## TO DO
Copy out all lines in the material below that contain the string "datos".
-- DATASET follows --
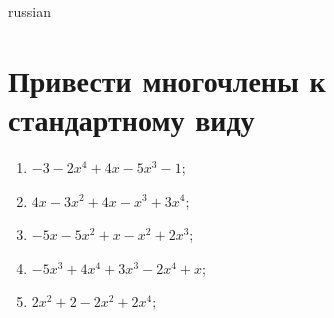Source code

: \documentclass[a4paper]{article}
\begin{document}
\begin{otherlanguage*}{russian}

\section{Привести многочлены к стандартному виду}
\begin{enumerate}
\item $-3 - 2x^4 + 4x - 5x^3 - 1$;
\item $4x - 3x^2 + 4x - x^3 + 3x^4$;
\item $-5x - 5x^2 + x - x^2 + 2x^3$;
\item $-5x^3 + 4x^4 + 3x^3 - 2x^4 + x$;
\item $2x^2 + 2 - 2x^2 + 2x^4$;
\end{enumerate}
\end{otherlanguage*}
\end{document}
-- DATASET concluded --
-- DATASET follows --
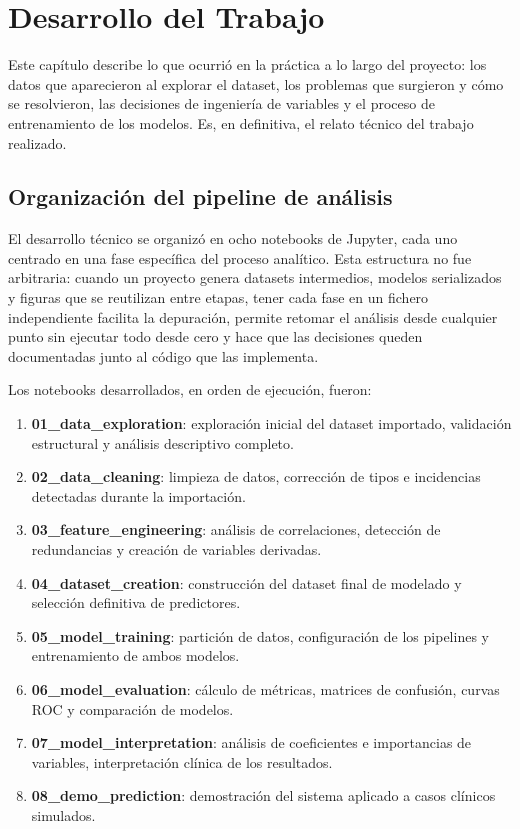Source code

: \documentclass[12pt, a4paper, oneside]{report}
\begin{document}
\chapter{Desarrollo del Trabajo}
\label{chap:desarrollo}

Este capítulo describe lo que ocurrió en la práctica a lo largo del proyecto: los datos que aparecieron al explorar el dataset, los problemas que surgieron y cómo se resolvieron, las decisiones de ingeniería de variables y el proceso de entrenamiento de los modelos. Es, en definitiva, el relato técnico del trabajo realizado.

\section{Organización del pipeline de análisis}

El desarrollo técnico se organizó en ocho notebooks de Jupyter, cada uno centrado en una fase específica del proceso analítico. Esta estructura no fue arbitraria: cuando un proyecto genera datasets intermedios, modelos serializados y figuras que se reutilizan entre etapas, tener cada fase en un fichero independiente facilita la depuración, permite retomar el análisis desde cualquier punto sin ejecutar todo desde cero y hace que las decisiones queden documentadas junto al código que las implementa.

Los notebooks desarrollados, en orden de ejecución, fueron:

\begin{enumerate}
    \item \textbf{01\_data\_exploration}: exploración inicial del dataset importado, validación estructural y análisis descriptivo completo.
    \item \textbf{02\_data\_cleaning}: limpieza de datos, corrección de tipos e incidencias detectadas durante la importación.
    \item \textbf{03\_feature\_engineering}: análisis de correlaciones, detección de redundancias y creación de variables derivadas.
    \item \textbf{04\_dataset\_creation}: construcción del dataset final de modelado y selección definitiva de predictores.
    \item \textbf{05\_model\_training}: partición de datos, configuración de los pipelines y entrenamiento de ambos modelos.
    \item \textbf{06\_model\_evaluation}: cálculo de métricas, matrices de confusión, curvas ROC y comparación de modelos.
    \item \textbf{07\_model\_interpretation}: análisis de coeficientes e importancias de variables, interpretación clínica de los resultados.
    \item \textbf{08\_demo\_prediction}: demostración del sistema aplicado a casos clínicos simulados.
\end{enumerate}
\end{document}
-- DATASET concluded --
## SOLUTION TO THIS EXERCISE
Este capítulo describe lo que ocurrió en la práctica a lo largo del proyecto: los datos que aparecieron al explorar el dataset, los problemas que surgieron y cómo se resolvieron, las decisiones de ingeniería de variables y el proceso de entrenamiento de los modelos. Es, en definitiva, el relato técnico del trabajo realizado.
    \item \textbf{02\_data\_cleaning}: limpieza de datos, corrección de tipos e incidencias detectadas durante la importación.
    \item \textbf{05\_model\_training}: partición de datos, configuración de los pipelines y entrenamiento de ambos modelos.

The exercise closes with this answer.